Mrs K is still spooling up for something, and if Richie has to get up now he’s going to be on a permanent ban from the Kaspbrak house for sure, but Bill breaks the tension by uppercutting Bev’s character so hard the little guy appears and sing-songs:  _ toasty _ .  Bev and Ben both whirl on him with claims of cheating, and whatever horrors of iniquity Mrs K had been imagining going on in here are overshadowed by the pixelated brutality of Bev’s swift revenge.

It’s not exactly smooth, but it’s hard to start a holy war on behalf of your son’s non-existent chastity when there’s a death tournament waging on screen, so Mrs K bows out with another glare for Richie.

She leaves the door open.

Richie and Eddie listen for her steps to make it all the way into her bedroom before moving an inch.

It’s annoying that Eddie’s mom thinks her son is a vestal virgin but it’s infuriating that under all her shit, she knows he’s not and that Richie is directly to blame.  He’d hate her for it, but there are other, better reasons for that than Eddie’s reputation or lack thereof.  So Richie tries to be a good boyfriend: he sneaks out when Eddie’s paranoid about being caught; he pays his dues to respectability and comes in the front door more often than not; even plays nice with Mrs K.  But it still flies all over him, when she pulls a crap stunt like this.

Eddie releases his death grip and Richie sits back on his heels.  He rubs a hand over his face, eye pinched closed, and goes over the brief but weighty pros and cons list that reminds him why Eddie is worth an endless amount of bullshit.  By item three, he’s calm enough to laugh about it, to be reeled in by Eddie and shoved down onto the floor beside him.  He squirms until he can jam their shoulders together, tip his head against Eddie’s, hold onto him palm to palm.

“One day she’s going to catch you actually doing something,” Stan warns, whispering.  He’s got a healthy amount of parental fear.  He doesn’t need to be reminded how close by she still is.  “She’ll castrate you both, when she does.”

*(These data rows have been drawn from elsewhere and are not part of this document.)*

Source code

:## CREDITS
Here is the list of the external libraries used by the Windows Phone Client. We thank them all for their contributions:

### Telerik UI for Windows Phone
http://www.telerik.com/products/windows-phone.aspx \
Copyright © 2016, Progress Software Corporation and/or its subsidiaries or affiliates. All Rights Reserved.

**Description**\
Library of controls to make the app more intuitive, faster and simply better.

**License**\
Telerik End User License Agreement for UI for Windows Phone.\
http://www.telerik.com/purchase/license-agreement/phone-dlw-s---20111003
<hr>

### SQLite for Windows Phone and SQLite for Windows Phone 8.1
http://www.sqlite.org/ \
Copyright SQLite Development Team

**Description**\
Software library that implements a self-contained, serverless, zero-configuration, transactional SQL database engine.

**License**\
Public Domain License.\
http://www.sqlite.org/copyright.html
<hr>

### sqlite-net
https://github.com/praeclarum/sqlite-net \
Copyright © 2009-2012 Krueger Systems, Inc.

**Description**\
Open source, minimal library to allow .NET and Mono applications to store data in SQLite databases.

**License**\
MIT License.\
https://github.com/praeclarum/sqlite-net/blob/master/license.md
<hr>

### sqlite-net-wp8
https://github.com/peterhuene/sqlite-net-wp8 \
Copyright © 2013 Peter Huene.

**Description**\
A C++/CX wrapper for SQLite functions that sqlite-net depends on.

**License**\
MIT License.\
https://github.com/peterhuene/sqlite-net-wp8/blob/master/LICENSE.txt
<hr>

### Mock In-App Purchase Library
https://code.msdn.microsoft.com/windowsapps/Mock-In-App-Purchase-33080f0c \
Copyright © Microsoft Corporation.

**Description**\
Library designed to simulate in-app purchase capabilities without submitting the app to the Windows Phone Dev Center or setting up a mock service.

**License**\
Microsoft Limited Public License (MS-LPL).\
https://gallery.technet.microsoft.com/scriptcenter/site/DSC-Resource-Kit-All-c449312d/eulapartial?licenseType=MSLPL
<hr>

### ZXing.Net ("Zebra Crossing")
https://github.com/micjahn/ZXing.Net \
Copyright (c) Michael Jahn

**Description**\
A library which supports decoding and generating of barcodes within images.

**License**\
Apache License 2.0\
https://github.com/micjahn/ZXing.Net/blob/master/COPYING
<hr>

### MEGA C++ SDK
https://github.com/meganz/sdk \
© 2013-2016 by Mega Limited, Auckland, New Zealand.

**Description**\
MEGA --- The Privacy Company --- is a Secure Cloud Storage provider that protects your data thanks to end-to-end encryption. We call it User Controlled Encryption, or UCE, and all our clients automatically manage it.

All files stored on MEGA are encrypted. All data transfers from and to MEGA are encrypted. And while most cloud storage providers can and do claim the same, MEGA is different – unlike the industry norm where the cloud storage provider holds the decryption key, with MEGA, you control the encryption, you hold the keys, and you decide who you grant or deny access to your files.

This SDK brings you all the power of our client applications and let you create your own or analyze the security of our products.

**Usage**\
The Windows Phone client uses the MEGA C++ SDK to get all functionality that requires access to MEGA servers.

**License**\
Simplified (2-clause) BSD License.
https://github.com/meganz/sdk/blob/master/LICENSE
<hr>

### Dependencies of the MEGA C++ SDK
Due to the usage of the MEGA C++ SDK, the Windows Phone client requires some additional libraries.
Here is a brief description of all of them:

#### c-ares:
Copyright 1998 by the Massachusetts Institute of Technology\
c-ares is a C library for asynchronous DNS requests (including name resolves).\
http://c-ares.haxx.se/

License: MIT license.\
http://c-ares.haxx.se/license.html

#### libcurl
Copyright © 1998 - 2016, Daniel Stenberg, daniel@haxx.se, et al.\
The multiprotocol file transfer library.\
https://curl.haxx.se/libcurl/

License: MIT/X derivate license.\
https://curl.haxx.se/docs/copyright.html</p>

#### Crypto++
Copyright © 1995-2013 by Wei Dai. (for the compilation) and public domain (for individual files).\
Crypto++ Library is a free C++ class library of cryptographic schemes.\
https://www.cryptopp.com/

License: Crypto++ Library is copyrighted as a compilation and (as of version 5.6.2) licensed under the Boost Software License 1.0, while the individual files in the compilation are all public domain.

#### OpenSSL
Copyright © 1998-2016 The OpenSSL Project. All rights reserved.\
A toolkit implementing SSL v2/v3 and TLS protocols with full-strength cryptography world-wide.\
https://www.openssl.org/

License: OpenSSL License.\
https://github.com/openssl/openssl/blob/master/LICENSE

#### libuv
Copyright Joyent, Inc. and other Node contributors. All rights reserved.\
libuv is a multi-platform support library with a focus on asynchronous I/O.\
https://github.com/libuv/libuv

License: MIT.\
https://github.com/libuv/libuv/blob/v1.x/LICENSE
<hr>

Richie has considered the possibility.  It’s right up there with Eddie being stuck at the top of a tower or shipped out of state to one of those touchy-feely schools for emotionally unstable kids.  Richie’s not too worried, though.  He knows what he and Eddie are capable of, when pushed to it.

“Nah,” he says, pulling their hands up onto his stomach.  “Eddie’d fight to save my balls.”

Eddie groans and kicks him, but he doesn’t let go.

 

…

 

Eddie isn’t delicate and no one knows it better than Richie, but that doesn’t mean he doesn’t get protective of him.

Richie finally maxed out at six-one this year.  It’s not that impressive, considering it’s all bone with very little muscle, but he’s the tallest Loser and he’s unduly proud of it.  Eddie hit a growth spurt at fifteen and hasn’t budged a full inch since then, making him a whole five foot five.  He’s not bitter, exactly, but he had some pretty complicated body issues anyway, after all the shit with his mom, and being short hasn’t helped.

People treat him differently for it.  The kids at school are a given.  They’re assholes and have been since day one.  That’s expected.  But adults do it, too, and that drives Eddie up the wall.

A couple weeks ago they drove over to Bangor for a concert and the woman at security gave Eddie a hard time about his ID.  Before that, a server assumed he was Ben’s little brother.  Someone even once accused him of being too young to get into a PG-13 movie, which was hilarious up until Eddie demanded to speak to the manager, shaking all over, and Richie had to crowd into him and promise to hold his hand during any scary parts before Eddie could even breathe right. 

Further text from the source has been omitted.